Work required: When you find the line with "Next.js allows us" among the records below, reproduce it and each line after it exactly, ending with the line with "### 7. **Automatic Image Optimization**".

Data entries:

== Segment start ==

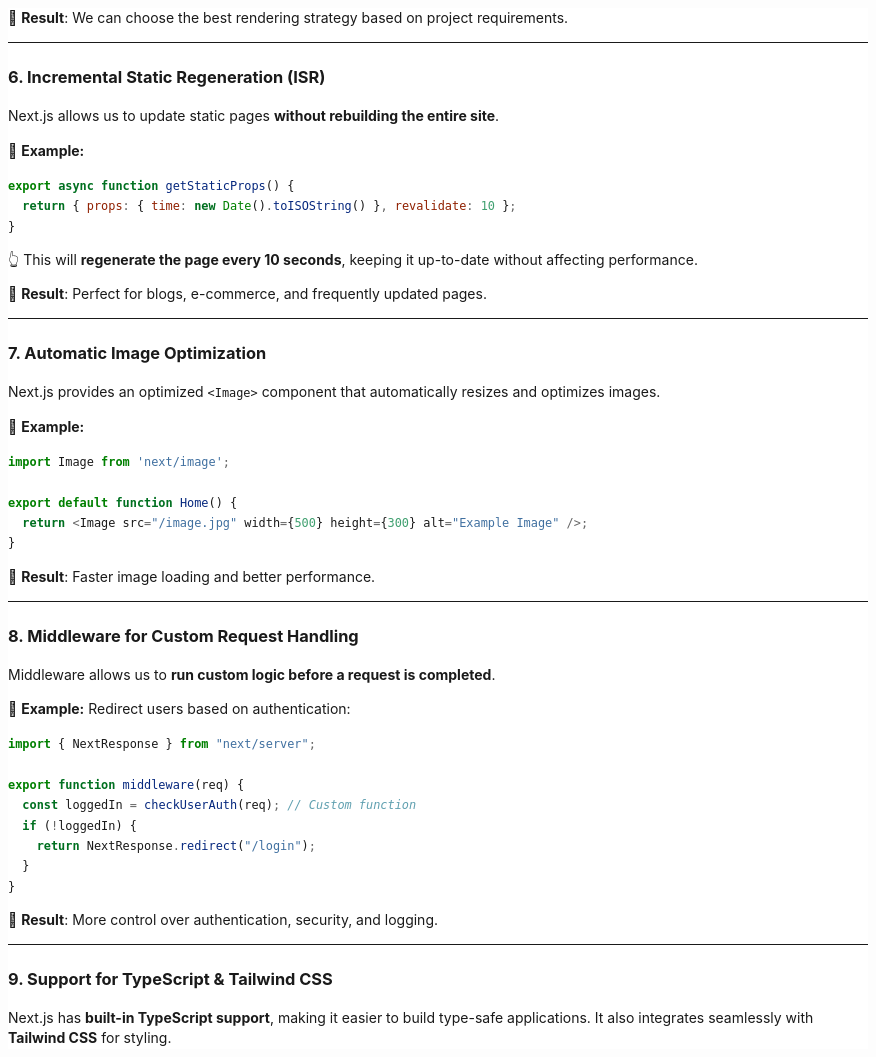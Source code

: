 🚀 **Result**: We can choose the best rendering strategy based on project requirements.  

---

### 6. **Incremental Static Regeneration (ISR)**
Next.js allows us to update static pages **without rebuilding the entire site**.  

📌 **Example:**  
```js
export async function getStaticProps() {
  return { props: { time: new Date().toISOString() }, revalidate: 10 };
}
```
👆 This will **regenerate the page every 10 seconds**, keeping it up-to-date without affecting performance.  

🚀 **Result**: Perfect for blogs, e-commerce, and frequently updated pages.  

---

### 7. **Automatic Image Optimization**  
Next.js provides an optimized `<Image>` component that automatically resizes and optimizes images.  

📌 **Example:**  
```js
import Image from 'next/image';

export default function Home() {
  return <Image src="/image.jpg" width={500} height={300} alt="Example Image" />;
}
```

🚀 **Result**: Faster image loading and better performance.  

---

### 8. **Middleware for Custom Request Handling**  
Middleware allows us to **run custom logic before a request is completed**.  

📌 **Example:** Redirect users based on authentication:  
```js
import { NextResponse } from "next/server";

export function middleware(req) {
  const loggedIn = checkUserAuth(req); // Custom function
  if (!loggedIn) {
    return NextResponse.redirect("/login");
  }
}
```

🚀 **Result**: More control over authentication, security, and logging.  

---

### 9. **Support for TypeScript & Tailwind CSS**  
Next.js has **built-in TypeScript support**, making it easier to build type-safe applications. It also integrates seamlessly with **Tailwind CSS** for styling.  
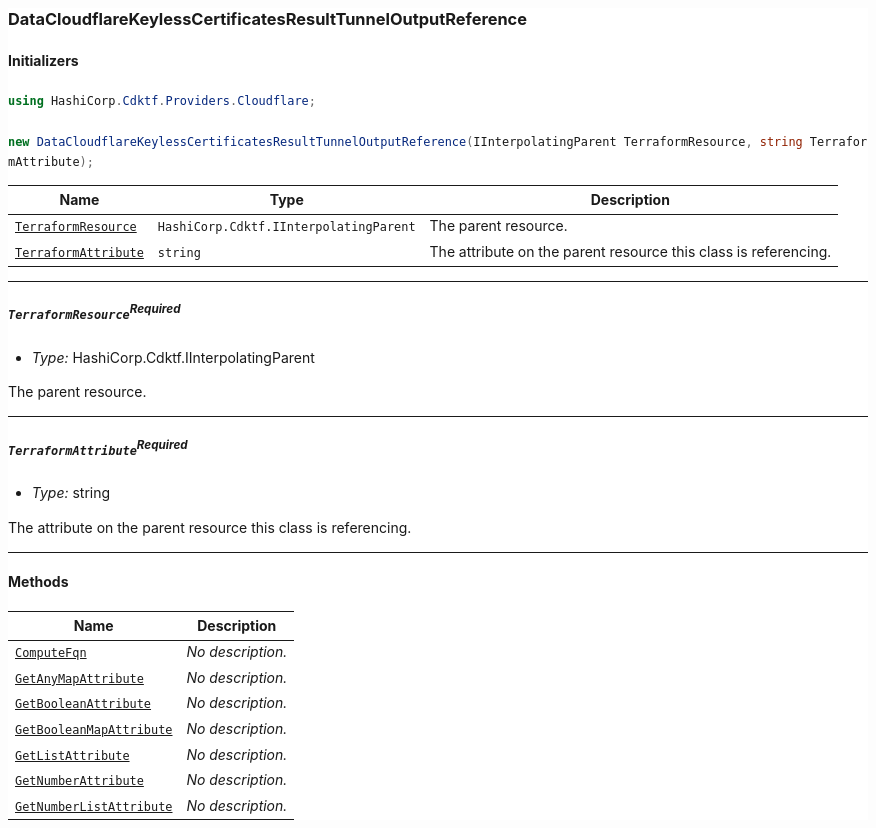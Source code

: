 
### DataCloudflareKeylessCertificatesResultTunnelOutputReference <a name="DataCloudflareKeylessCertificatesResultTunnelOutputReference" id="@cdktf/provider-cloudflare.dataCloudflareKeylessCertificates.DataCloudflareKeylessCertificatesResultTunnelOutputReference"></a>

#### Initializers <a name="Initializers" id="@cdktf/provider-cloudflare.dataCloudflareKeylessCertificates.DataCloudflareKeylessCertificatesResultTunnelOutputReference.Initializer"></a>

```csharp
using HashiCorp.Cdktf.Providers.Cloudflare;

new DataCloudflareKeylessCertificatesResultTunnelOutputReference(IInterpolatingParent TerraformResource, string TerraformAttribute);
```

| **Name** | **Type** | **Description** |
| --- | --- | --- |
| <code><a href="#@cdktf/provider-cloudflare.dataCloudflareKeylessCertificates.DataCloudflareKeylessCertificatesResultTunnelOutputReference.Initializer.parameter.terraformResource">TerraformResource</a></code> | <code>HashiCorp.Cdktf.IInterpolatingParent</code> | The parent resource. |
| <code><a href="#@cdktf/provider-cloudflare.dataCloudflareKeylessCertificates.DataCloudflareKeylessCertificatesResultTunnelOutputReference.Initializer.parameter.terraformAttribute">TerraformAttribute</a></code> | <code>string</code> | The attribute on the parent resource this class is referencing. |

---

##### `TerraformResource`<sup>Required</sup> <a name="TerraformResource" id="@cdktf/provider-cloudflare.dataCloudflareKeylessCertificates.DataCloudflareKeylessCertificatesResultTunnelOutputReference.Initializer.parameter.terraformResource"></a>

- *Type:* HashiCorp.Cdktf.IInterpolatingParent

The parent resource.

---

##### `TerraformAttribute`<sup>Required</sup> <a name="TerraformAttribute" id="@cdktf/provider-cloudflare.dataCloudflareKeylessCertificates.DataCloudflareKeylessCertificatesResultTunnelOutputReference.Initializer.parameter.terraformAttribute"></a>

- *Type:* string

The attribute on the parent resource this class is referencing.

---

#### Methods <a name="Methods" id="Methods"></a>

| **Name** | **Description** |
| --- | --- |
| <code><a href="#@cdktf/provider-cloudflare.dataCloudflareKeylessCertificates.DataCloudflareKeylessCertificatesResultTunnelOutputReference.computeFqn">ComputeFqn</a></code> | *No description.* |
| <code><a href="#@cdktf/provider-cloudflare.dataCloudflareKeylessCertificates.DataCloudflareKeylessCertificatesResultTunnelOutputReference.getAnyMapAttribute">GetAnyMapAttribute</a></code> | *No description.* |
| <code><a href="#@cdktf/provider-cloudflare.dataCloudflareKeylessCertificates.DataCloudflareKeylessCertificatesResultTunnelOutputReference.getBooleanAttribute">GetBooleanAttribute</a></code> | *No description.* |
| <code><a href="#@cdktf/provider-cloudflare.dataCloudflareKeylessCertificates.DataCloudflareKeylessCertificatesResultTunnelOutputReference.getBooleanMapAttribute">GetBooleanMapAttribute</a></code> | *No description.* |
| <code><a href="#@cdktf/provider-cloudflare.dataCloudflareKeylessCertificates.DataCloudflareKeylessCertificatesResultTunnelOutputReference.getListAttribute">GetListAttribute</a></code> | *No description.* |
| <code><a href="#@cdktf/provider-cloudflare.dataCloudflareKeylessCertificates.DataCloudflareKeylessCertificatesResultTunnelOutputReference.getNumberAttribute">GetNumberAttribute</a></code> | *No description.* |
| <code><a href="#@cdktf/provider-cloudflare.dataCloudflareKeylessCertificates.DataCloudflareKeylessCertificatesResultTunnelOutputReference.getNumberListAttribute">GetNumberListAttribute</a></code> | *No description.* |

== Segment end ==

Response below:
Next.js allows us to update static pages **without rebuilding the entire site**.  

📌 **Example:**  
```js
export async function getStaticProps() {
  return { props: { time: new Date().toISOString() }, revalidate: 10 };
}
```
👆 This will **regenerate the page every 10 seconds**, keeping it up-to-date without affecting performance.  

🚀 **Result**: Perfect for blogs, e-commerce, and frequently updated pages.  

---

### 7. **Automatic Image Optimization**  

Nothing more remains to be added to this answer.